Pensioen(Akkoord) en reorganisatie

Opinie  |  do 20 aug 2020  |  Bron: Gommer&Partners  |  Auteur: Theo Gommer  |  Trefwoorden: , , , , , , , , ,

De Coronacrisis en lockdown zijn voor sommige bedrijven hét bewijs dat het gehanteerde business model – verschijnen op kantoor met de vaste ‘half 9 tot 5-routine’ – op de schop kan. Het kantoorgebouw zal in de komende jaren meer transformeren tot een ontmoetingsplek voor collega’s onderling, of met cliënten. Dat roept de vraag op of reorganisatie een middel vormt om een overgang naar een business model met home offices te realiseren. Deze kwestie zullen wij hieronder belichten vanuit de hoek van pensioen.

Allereerst geldt dat ontslag mogelijk is bij een reorganisatie waar arbeidsplaatsen vervallen, simpelweg omdat de bedrijfseconomische omstandigheden dwingen dat de bedrijfsvoering doelmatiger moet. De werkgever heeft hier beleidsvrijheid in en mag wijzigingen doorvoeren om de onderneming winstgevender te maken.

Reorganisatie is vaak een beladen onderwerp

Kiest een werkgever ervoor om zijn bedrijfsmodel te digitaliseren, dan is denkbaar dat sommige functies volledig verdwijnen en daar geheel nieuwe functies voor in de plaats komen. Als in de nieuwe functie werkzaamheden van de vervallen functie gedeeltelijk worden voortgezet, dan moeten herplaatsingsmogelijkheden worden verkend. Daarbij moet uit worden gegaan van de principes van het ‘afspiegelingsbeginsel’. Als dit geen ‘uitwisselbare functies’ betreffen, dan heeft de werkgever de vrijheid om de volgorde van de ontslagen zelf te bepalen.

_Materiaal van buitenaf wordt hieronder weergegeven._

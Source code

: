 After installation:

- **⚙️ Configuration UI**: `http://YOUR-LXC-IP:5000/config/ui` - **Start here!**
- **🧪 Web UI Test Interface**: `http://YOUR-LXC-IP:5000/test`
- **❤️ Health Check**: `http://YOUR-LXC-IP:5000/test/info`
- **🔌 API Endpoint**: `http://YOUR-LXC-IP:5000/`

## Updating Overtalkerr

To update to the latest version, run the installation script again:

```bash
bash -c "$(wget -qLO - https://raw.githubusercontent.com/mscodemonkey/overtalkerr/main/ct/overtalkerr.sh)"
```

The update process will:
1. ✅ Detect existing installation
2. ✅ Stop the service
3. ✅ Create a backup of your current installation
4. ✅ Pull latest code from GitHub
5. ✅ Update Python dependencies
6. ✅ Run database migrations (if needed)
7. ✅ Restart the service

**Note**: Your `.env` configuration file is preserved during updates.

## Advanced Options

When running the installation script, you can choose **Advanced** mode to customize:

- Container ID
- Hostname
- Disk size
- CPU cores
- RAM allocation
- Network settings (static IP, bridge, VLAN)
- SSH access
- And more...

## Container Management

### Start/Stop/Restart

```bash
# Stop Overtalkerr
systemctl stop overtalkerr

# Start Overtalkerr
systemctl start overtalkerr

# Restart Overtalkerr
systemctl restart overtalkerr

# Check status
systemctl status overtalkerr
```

Hoewel reorganisatie voor werknemers vaak een beladen onderwerp vormt, biedt het PensioenAkkoord handvatten om in zulke situaties tot aanvaardbare resultaten te komen. Voor de ‘oudere werknemer’ kan bijvoorbeeld een regeling worden getroffen om onder fiscaal vriendelijke voorwaarden vervroegd met pensioen te gaan.

Vrijstelling RVU-heffing

Het PensioenAkkoord biedt namelijk de mogelijkheid om werknemers die de AOW-leeftijd (momenteel 66 jaar en 4 maanden) naderen een vroegpensioenregeling aan te bieden. Normaal gesproken werd een vroegpensioenregeling ontmoedigd door deze met een fiscale heffing te belasten. In het PensioenAkkoord is echter afgesproken dat werkgevers en werknemers in de periode van 1 januari 2021 tot en met uiterlijk 31 december 2025 overeen kunnen komen een vroegpensioenregeling te treffen.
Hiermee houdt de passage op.